The Alnylam Act Program for AHP Patients [transcript] [audio]
Guest: Dr. Pritesh Gandhi
Presenter: Neal Howard
Guest Bio: Dr. Pritesh Gandhi, PharmD, is Vice President-Medical Affairs at Alnylam Pharmaceuticals, where he leads the execution of key clinical imperatives. Dr. Gandhi joined Alnylam in 2014, coming from Sanofi, where he most recently served as Associate Vice President of Global Medical Affairs. Prior to Sanofi, Dr. Gandhi held leadership positions at Alexion Pharmaceuticals and Millennium Pharmaceuticals (now Takeda Oncology). He received his Doctor of Pharmacy at the Massachusetts College of Pharmacy and Health Sciences and completed a Pharmacy Practice residency at the University of Illinois, Chicago.
Segment Overview: In this health supplier segment Dr. Pritesh Gandhi discusses Alnylam Act, what it is and what it has to offer to those at risk for Acute Hepatic Porphyrias (AHPs). The program was originally for those with hereditary ATTR amyloidoses and has been expanded to include AHPs.
Transcript
Neal Howard: Welcome to the program. I’m your host Neal Howard here on Health Professional Radio for this health supplier segment. AHP are a family of rare genetic diseases that are characterized by potentially life-threatening attacks. Our guest today is Dr. Pritesh Gandhi. He’s Vice President Medical Affairs at Alnylam Pharmaceuticals. He’s joining us today on the program to discuss Alnylam Act, what it is and what it has to offer those at risk for AHP. Welcome to the program Dr. Gandhi.
Dr. Pritesh Gandhi: Thank you Neal.
N: Thanks for taking the time and I’m glad that you could join us today. First, give our listeners just a bit of background about yourself.
G: I’m Pritesh Gandhi. I’m the Global President of Medical Affairs at Alnylam. I’ve been with the company for about 4 years and it’s a pleasure to be on this interview with you today.
N: Alnylam Act, we’re going to jump right in to this brand-new expansion. But first, tell us what AHPs are, this family of rare genetic diseases.
G: Sure Neal. AHP is in essence an Acute Hepatic Porphyria. It’s a rare disease that is characterized by a heme biosynthesis pathway defect. What it results then is an accumulation of toxic metabolite. This toxic metabolite when they accumulate when there’s an attack with porphyria. The symptoms are excruciating. They’re acute as well as chronic in nature and patients do really have a major impact in terms of their quality of life.
N: Is this a genetic disorder or just something that can be contracted by anyone?
G: That’s a good question Neal. It is a genetic disorder. The disorder is referred to as a disorder that is genetically passed on from a parent and even though you may be carrying the gene, you could be a gene carrier you may not necessarily have the symptoms or you could be a carrier and certain percentage of your patients they will actually exhibit symptoms if they carry the gene.
N: Alnylam Act, what is Alnylam Act and how does it benefit patients who are at risk for AHP?

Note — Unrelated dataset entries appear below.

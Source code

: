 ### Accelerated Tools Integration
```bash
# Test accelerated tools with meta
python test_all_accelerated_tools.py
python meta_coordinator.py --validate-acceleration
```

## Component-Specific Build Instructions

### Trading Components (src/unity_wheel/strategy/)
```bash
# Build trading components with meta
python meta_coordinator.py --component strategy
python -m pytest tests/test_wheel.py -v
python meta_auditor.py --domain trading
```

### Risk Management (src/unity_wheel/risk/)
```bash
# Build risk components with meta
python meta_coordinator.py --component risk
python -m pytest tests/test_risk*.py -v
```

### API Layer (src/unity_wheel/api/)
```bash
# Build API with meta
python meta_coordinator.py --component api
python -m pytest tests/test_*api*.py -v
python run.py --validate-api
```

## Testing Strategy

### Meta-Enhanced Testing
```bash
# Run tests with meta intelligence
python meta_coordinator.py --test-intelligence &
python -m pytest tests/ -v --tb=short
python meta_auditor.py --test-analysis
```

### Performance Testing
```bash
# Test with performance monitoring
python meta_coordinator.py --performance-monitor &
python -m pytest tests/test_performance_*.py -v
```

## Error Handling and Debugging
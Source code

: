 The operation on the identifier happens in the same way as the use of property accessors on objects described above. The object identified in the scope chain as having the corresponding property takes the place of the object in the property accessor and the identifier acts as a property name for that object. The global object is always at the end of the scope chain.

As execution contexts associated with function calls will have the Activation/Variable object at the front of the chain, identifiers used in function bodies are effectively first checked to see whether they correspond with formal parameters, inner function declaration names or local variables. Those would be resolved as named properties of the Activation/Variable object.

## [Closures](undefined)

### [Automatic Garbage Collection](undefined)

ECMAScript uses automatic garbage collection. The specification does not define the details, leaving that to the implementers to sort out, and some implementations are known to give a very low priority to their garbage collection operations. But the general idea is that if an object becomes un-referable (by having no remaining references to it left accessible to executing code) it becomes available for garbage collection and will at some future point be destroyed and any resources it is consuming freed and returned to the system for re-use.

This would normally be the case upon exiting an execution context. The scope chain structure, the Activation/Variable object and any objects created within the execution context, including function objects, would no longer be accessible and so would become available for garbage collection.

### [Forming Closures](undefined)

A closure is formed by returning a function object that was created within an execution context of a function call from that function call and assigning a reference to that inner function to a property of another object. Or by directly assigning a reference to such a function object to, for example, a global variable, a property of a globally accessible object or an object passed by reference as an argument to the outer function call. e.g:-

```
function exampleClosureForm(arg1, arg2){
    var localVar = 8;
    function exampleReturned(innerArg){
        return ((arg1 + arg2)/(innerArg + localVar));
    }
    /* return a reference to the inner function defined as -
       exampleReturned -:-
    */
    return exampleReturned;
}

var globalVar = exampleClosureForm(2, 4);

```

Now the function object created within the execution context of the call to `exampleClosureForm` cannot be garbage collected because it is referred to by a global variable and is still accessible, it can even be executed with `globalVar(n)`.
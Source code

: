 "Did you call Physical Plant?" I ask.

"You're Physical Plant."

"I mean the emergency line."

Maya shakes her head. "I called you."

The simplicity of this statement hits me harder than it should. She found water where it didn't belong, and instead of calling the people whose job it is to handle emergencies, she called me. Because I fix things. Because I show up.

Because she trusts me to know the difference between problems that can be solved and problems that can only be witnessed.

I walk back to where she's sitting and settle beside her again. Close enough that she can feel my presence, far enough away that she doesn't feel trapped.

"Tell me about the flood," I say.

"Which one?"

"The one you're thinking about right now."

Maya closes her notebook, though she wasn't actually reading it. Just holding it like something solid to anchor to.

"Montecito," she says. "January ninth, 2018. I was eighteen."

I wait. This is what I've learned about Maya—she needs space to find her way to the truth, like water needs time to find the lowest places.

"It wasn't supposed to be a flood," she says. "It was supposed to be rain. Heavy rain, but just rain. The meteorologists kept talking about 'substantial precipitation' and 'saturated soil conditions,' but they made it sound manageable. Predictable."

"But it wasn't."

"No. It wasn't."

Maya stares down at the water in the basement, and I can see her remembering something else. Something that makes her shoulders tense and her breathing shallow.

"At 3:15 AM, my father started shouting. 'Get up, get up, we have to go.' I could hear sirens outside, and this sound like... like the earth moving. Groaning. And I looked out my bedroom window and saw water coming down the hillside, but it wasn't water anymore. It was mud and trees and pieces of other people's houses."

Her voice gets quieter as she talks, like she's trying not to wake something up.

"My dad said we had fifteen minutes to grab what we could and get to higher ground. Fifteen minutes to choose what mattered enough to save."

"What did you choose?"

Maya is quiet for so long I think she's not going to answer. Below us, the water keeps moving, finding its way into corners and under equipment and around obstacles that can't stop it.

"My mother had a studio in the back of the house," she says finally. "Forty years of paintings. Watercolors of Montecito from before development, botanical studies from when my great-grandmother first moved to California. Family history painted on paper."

G: Sure Neal. Alnylam Act is a third party genetic testing and counseling program that is offered free of charge. It is a program that we are partnered with, with a laboratory called Invitae. With most rare diseases Neal, what we see is that there’s a delay in diagnosis. That delay in diagnosis is predominantly because clinicians may not think about the disease and it’s rarely diagnosed. We want to try and do it here to enable an earlier diagnosis through this free third party genetic testing and counseling program referred to as Alnylam Act.
N: Even though it’s free, is it available to anyone, everywhere?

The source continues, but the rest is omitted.